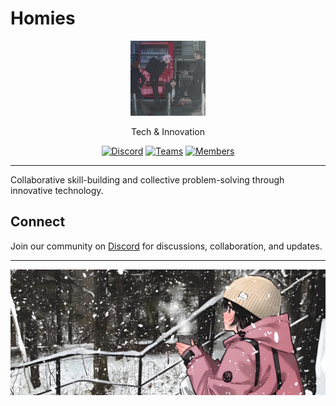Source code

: # Homies

<div align="center">
  <img src="assets/logo.png" alt="Homies Logo" width="120" height="120" />
  
  <p>Tech & Innovation</p>
  
  [![Discord][discord-shield]][discord-url]
  [![Teams][teams-shield]][teams-url]
  [![Members][members-shield]][members-url]
</div>

---

Collaborative skill-building and collective problem-solving through innovative technology.

## Connect

Join our community on [Discord][discord-url] for discussions, collaboration, and updates.

---

<div align="center">
  <img src="assets/footer.png" alt="Footer" />
</div>

<!-- MARKDOWN LINKS & IMAGES -->
[discord-shield]: https://img.shields.io/discord/1313767817996402698?logo=discord&logoColor=white&label=discord&color=4d3dff
[discord-url]: https://discord.com/invite/HP2YPGSrWU
[teams-shield]: https://img.shields.io/badge/teams-1-blue?logo=github&logoColor=white
[teams-url]: https://github.com/orgs/homies-tech-innovation/teams
[members-shield]: https://img.shields.io/badge/members-10+-green?logo=github&logoColor=white
[members-url]: https://github.com/orgs/homies-tech-innovation/people
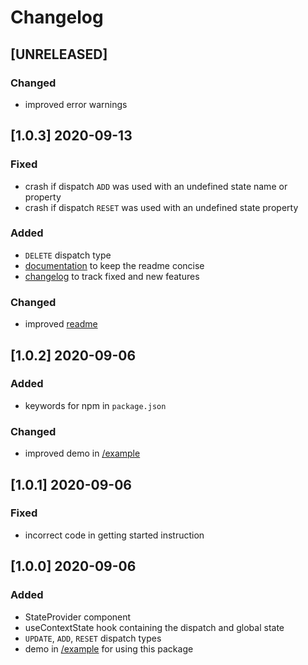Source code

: # Changelog

## [UNRELEASED]

### Changed
- improved error warnings

## [1.0.3] 2020-09-13

### Fixed
- crash if dispatch `ADD` was used with an undefined state name or property
- crash if dispatch `RESET` was used with an undefined state property

### Added
- `DELETE` dispatch type
- [documentation](DOCUMENTATION.md) to keep the readme concise
- [changelog](CHANGELOG.md) to track fixed and new features

### Changed
- improved [readme](readme.md)

## [1.0.2] 2020-09-06

### Added
- keywords for npm in `package.json`

### Changed
- improved demo in [/example](https://github.com/MDKroon/react-global-state/tree/master/example)

## [1.0.1] 2020-09-06

### Fixed
- incorrect code in getting started instruction

## [1.0.0] 2020-09-06

### Added
- StateProvider component
- useContextState hook containing the dispatch and global state
- `UPDATE`, `ADD`, `RESET` dispatch types
- demo in [/example](https://github.com/MDKroon/react-global-state/tree/master/example) for using this package
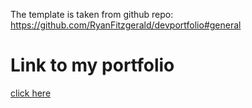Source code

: The template is taken from github repo: https://github.com/RyanFitzgerald/devportfolio#general

# Link to my portfolio
[click here](https://oliver47d.github.io/)
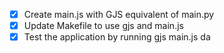 - [x] Create main.js with GJS equivalent of main.py
- [x] Update Makefile to use gjs and main.js
- [x] Test the application by running gjs main.js
da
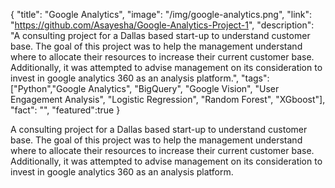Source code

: {
  "title": "Google Analytics",
  "image": "/img/google-analytics.png",
  "link": "https://github.com/Asayesha/Google-Analytics-Project-1",
  "description": "A consulting project for a Dallas based start-up to understand customer base. The goal of this project was to help the management understand where to allocate their resources to increase their current customer base. Additionally, it was attempted to advise management on its consideration to invest in google analytics 360 as an analysis platform.",
  "tags": ["Python","Google Analytics", "BigQuery", "Google Vision", "User Engagement Analysis", "Logistic Regression", "Random Forest", "XGboost"],
  "fact": "",
  "featured":true
}

A consulting project for a Dallas based start-up to understand customer base. The goal of this project was to help the management understand where to allocate their resources to increase their current customer base. Additionally, it was attempted to advise management on its consideration to invest in google analytics 360 as an analysis platform.
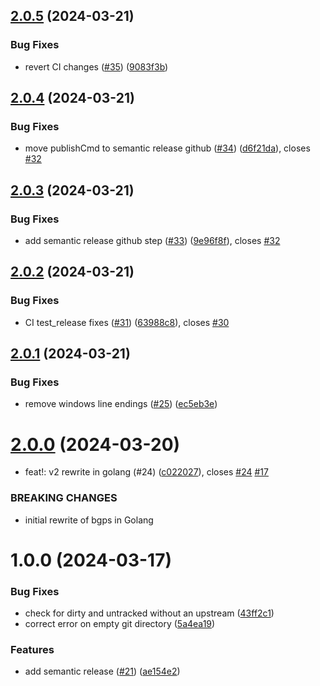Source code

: ## [2.0.5](https://github.com/mikesmithgh/bgps/compare/v2.0.4...v2.0.5) (2024-03-21)


### Bug Fixes

* revert CI changes ([#35](https://github.com/mikesmithgh/bgps/issues/35)) ([9083f3b](https://github.com/mikesmithgh/bgps/commit/9083f3bb33aacf70b5d2b99be17f665be24510d7))

## [2.0.4](https://github.com/mikesmithgh/bgps/compare/v2.0.3...v2.0.4) (2024-03-21)


### Bug Fixes

* move publishCmd to semantic release github ([#34](https://github.com/mikesmithgh/bgps/issues/34)) ([d6f21da](https://github.com/mikesmithgh/bgps/commit/d6f21da9b3ff7b4acccb34c6b452e2fe8ac31888)), closes [#32](https://github.com/mikesmithgh/bgps/issues/32)

## [2.0.3](https://github.com/mikesmithgh/bgps/compare/v2.0.2...v2.0.3) (2024-03-21)


### Bug Fixes

* add semantic release github step ([#33](https://github.com/mikesmithgh/bgps/issues/33)) ([9e96f8f](https://github.com/mikesmithgh/bgps/commit/9e96f8f75fe2189de429e3e572526f6f3eb93c13)), closes [#32](https://github.com/mikesmithgh/bgps/issues/32)

## [2.0.2](https://github.com/mikesmithgh/bgps/compare/v2.0.1...v2.0.2) (2024-03-21)


### Bug Fixes

* CI test_release fixes ([#31](https://github.com/mikesmithgh/bgps/issues/31)) ([63988c8](https://github.com/mikesmithgh/bgps/commit/63988c85b8c1983553d1ca2fb8075d8f5299c6c3)), closes [#30](https://github.com/mikesmithgh/bgps/issues/30)

## [2.0.1](https://github.com/mikesmithgh/bgps/compare/v2.0.0...v2.0.1) (2024-03-21)


### Bug Fixes

* remove windows line endings ([#25](https://github.com/mikesmithgh/bgps/issues/25)) ([ec5eb3e](https://github.com/mikesmithgh/bgps/commit/ec5eb3e10c0da0a02620149505d7b126ff8eb504))

# [2.0.0](https://github.com/mikesmithgh/bgps/compare/v1.0.0...v2.0.0) (2024-03-20)


* feat!: v2 rewrite in golang (#24) ([c022027](https://github.com/mikesmithgh/bgps/commit/c0220272255c3138ab3ef402c4d939075ada62e0)), closes [#24](https://github.com/mikesmithgh/bgps/issues/24) [#17](https://github.com/mikesmithgh/bgps/issues/17)


### BREAKING CHANGES

* initial rewrite of bgps in Golang

# 1.0.0 (2024-03-17)


### Bug Fixes

* check for dirty and untracked without an upstream ([43ff2c1](https://github.com/mikesmithgh/bgps/commit/43ff2c1eaa87b10dcfc8613f3fa14c5c2c13505a))
* correct error on empty git directory ([5a4ea19](https://github.com/mikesmithgh/bgps/commit/5a4ea19ffeba4b0abd3211e9e582ec3f9430b5b0))


### Features

* add semantic release ([#21](https://github.com/mikesmithgh/bgps/issues/21)) ([ae154e2](https://github.com/mikesmithgh/bgps/commit/ae154e2e2c84909a8e5954346c9c18b23391c0f3))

:::

Filter the data above, keeping only lines that include the string "badge".

[teams-shield]: https://img.shields.io/badge/teams-1-blue?logo=github&logoColor=white
[members-shield]: https://img.shields.io/badge/members-10+-green?logo=github&logoColor=white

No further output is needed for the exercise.